* **What is expected**
Look for the string "positively" in the listing below, then copy every line that has it.

* **Records**
****
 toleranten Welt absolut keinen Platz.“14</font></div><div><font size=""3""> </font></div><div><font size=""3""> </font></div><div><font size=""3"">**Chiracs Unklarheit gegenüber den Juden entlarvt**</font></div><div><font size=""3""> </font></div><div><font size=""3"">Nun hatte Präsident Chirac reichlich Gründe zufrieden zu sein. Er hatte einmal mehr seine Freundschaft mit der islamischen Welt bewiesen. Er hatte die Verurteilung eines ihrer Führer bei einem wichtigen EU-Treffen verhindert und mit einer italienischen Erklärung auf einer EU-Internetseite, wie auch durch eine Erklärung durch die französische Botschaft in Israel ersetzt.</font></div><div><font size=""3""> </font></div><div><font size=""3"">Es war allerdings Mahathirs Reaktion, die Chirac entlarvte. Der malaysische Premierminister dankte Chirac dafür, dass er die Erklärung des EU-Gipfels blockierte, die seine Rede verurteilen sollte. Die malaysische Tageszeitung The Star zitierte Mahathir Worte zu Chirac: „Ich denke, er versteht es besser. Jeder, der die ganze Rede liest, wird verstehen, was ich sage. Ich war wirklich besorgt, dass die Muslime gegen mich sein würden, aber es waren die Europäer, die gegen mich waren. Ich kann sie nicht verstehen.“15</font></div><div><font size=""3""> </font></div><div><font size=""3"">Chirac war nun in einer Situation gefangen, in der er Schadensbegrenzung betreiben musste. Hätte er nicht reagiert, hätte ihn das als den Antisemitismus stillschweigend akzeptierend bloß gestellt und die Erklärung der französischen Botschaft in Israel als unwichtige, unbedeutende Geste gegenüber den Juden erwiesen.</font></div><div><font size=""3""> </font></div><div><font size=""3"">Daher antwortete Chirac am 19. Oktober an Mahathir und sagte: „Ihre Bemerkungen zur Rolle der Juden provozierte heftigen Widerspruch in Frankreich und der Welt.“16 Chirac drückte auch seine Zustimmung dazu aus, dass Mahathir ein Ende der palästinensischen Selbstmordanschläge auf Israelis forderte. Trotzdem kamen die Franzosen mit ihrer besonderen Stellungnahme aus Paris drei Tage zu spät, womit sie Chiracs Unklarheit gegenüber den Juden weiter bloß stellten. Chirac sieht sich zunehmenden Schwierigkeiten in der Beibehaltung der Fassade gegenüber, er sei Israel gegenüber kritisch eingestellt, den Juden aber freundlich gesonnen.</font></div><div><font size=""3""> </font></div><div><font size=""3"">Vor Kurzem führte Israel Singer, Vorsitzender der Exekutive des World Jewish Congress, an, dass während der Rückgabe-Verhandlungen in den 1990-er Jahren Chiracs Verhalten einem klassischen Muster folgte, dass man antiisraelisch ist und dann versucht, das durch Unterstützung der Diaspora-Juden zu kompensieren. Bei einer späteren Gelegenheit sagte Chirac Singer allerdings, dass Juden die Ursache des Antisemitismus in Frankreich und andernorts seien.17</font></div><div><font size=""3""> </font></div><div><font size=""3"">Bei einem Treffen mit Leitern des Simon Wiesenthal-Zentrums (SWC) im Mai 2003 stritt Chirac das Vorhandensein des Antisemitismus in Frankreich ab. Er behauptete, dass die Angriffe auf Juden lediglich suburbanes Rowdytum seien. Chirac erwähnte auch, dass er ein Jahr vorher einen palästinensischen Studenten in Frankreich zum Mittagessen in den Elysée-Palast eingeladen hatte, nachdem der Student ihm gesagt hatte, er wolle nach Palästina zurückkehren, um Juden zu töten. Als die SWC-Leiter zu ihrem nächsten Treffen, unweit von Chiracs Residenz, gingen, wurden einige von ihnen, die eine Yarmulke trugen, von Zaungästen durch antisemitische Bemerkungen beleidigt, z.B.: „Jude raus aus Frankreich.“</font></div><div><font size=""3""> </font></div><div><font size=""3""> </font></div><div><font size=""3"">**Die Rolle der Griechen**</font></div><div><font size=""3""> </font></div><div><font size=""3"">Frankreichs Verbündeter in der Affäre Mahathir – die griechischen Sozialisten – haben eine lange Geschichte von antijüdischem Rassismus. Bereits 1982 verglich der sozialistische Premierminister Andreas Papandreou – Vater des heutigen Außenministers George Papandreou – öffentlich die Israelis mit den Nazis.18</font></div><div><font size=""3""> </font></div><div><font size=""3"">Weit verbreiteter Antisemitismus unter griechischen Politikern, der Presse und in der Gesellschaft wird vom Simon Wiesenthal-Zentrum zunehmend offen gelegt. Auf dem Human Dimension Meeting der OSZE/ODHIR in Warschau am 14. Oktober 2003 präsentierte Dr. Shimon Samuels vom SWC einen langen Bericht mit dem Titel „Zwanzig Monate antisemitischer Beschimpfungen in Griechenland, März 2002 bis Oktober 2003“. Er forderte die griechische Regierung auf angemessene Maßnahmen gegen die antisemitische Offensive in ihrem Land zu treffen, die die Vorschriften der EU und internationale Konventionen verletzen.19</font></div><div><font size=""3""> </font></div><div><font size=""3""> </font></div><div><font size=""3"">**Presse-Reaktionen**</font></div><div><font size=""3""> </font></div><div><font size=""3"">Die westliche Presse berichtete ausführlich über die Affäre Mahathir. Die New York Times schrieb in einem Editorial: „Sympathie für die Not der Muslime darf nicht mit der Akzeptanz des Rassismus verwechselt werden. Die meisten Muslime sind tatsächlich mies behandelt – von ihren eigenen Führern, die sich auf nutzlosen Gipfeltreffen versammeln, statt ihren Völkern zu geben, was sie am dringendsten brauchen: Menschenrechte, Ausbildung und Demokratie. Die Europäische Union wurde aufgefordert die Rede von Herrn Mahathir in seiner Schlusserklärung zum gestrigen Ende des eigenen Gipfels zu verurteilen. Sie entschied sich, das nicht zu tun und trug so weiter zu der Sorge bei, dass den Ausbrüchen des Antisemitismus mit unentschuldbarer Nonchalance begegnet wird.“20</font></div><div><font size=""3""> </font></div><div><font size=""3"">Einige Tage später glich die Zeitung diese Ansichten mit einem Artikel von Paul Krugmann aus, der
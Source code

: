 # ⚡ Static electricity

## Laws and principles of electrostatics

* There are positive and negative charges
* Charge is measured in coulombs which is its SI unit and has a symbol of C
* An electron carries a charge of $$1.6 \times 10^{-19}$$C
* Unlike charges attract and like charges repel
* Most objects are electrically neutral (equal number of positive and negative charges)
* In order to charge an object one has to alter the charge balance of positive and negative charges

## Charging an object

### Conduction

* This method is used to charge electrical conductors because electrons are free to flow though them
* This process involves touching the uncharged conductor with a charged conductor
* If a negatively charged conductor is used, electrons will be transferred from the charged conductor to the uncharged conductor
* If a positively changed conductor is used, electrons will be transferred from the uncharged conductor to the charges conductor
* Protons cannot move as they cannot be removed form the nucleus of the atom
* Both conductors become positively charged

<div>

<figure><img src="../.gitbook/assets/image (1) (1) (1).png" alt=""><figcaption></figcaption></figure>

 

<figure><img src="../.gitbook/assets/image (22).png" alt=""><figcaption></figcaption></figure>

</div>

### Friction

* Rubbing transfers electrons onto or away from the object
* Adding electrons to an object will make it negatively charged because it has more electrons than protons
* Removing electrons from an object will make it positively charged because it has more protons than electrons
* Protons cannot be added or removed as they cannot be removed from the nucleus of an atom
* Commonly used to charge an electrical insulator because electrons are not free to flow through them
****
* **Solution**
* If a positively changed conductor is used, electrons will be transferred from the uncharged conductor to the charges conductor
* Both conductors become positively charged
* Removing electrons from an object will make it positively charged because it has more protons than electrons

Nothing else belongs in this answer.